HOW TO COMPLETE THIS TASK: The expected output is every record below, transcribed exactly, with the pictures left out.

Pictures paired with source code:
[Start of section]
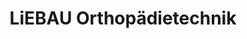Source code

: ---
title: "LiEBAU Orthopädietechnik"
url: /rostock/liebau-orthopaedietechnik/
shop: Sanitätshaus
---
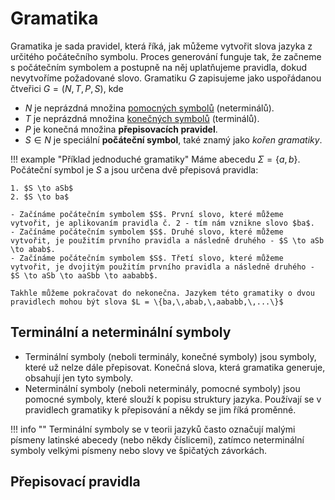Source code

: # Gramatika
Gramatika je sada pravidel, která říká, jak můžeme vytvořit slova jazyka z určitého počátečního symbolu. Proces generování funguje tak, že začneme s počátečním symbolem a postupně na něj uplatňujeme pravidla, dokud nevytvoříme požadované slovo. Gramatiku $G$ zapisujeme jako uspořádanou čtveřici $G = (N, T, P, S)$, kde

- $N$ je neprázdná množina [pomocných symbolů](#terminální-a-neterminální-symboly) (neterminálů).
- $T$ je neprázdná množina [konečných symbolů](#terminální-a-neterminální-symboly) (terminálů).
- $P$ je konečná množina __přepisovacích pravidel__.
- $S \in N$ je speciální __počáteční symbol__, také znamý jako _kořen gramatiky_.

!!! example "Příklad jednoduché gramatiky"
    Máme abecedu $\Sigma = \{a,\,b\}$. Počáteční symbol je $S$ a jsou určena dvě přepisová pravidla:
    
    1. $S \to aSb$
    2. $S \to ba$

    - Začínáme počátečním symbolem $S$. První slovo, které můžeme vytvořit, je aplikovaním pravidla č. 2 - tím nám vznikne slovo $ba$.
    - Začínáme počátečním symbolem $S$. Druhé slovo, které můžeme vytvořit, je použitím prvního pravidla a následně druhého - $S \to aSb \to abab$. 
    - Začínáme počátečním symbolem $S$. Třetí slovo, které můžeme vytvořit, je dvojitým použitím prvního pravidla a následně druhého - $S \to aSb \to aaSbb \to aababb$. 

    Takhle můžeme pokračovat do nekonečna. Jazykem této gramatiky o dvou pravidlech mohou být slova $L = \{ba,\,abab,\,aababb,\,...\}$

## Terminální a neterminální symboly
- Terminální symboly (neboli terminály, konečné symboly) jsou symboly, které už nelze dále přepisovat. Konečná slova, která gramatika generuje, obsahují jen tyto symboly.
- Neterminální symboly (neboli neterminály, pomocné symboly) jsou pomocné symboly, které slouží k popisu struktury jazyka. Používají se v pravidlech gramatiky k přepisování a někdy se jim říká proměnné.

!!! info ""
    Terminální symboly se v teorii jazyků často označují malými písmeny latinské abecedy (nebo někdy číslicemi), zatímco neterminální symboly velkými písmeny nebo slovy ve špičatých závorkách.

## Přepisovací pravidla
[End of section]
TASK SOLUTION:
Source code

: ---
title: "LiEBAU Orthopädietechnik"
url: /rostock/liebau-orthopaedietechnik/
shop: Sanitätshaus
---
Source code

: # Gramatika
Gramatika je sada pravidel, která říká, jak můžeme vytvořit slova jazyka z určitého počátečního symbolu. Proces generování funguje tak, že začneme s počátečním symbolem a postupně na něj uplatňujeme pravidla, dokud nevytvoříme požadované slovo. Gramatiku $G$ zapisujeme jako uspořádanou čtveřici $G = (N, T, P, S)$, kde

- $N$ je neprázdná množina [pomocných symbolů](#terminální-a-neterminální-symboly) (neterminálů).
- $T$ je neprázdná množina [konečných symbolů](#terminální-a-neterminální-symboly) (terminálů).
- $P$ je konečná množina __přepisovacích pravidel__.
- $S \in N$ je speciální __počáteční symbol__, také znamý jako _kořen gramatiky_.

!!! example "Příklad jednoduché gramatiky"
    Máme abecedu $\Sigma = \{a,\,b\}$. Počáteční symbol je $S$ a jsou určena dvě přepisová pravidla:
    
    1. $S \to aSb$
    2. $S \to ba$

    - Začínáme počátečním symbolem $S$. První slovo, které můžeme vytvořit, je aplikovaním pravidla č. 2 - tím nám vznikne slovo $ba$.
    - Začínáme počátečním symbolem $S$. Druhé slovo, které můžeme vytvořit, je použitím prvního pravidla a následně druhého - $S \to aSb \to abab$. 
    - Začínáme počátečním symbolem $S$. Třetí slovo, které můžeme vytvořit, je dvojitým použitím prvního pravidla a následně druhého - $S \to aSb \to aaSbb \to aababb$. 

    Takhle můžeme pokračovat do nekonečna. Jazykem této gramatiky o dvou pravidlech mohou být slova $L = \{ba,\,abab,\,aababb,\,...\}$

## Terminální a neterminální symboly
- Terminální symboly (neboli terminály, konečné symboly) jsou symboly, které už nelze dále přepisovat. Konečná slova, která gramatika generuje, obsahují jen tyto symboly.
- Neterminální symboly (neboli neterminály, pomocné symboly) jsou pomocné symboly, které slouží k popisu struktury jazyka. Používají se v pravidlech gramatiky k přepisování a někdy se jim říká proměnné.

!!! info ""
    Terminální symboly se v teorii jazyků často označují malými písmeny latinské abecedy (nebo někdy číslicemi), zatímco neterminální symboly velkými písmeny nebo slovy ve špičatých závorkách.

## Přepisovací pravidla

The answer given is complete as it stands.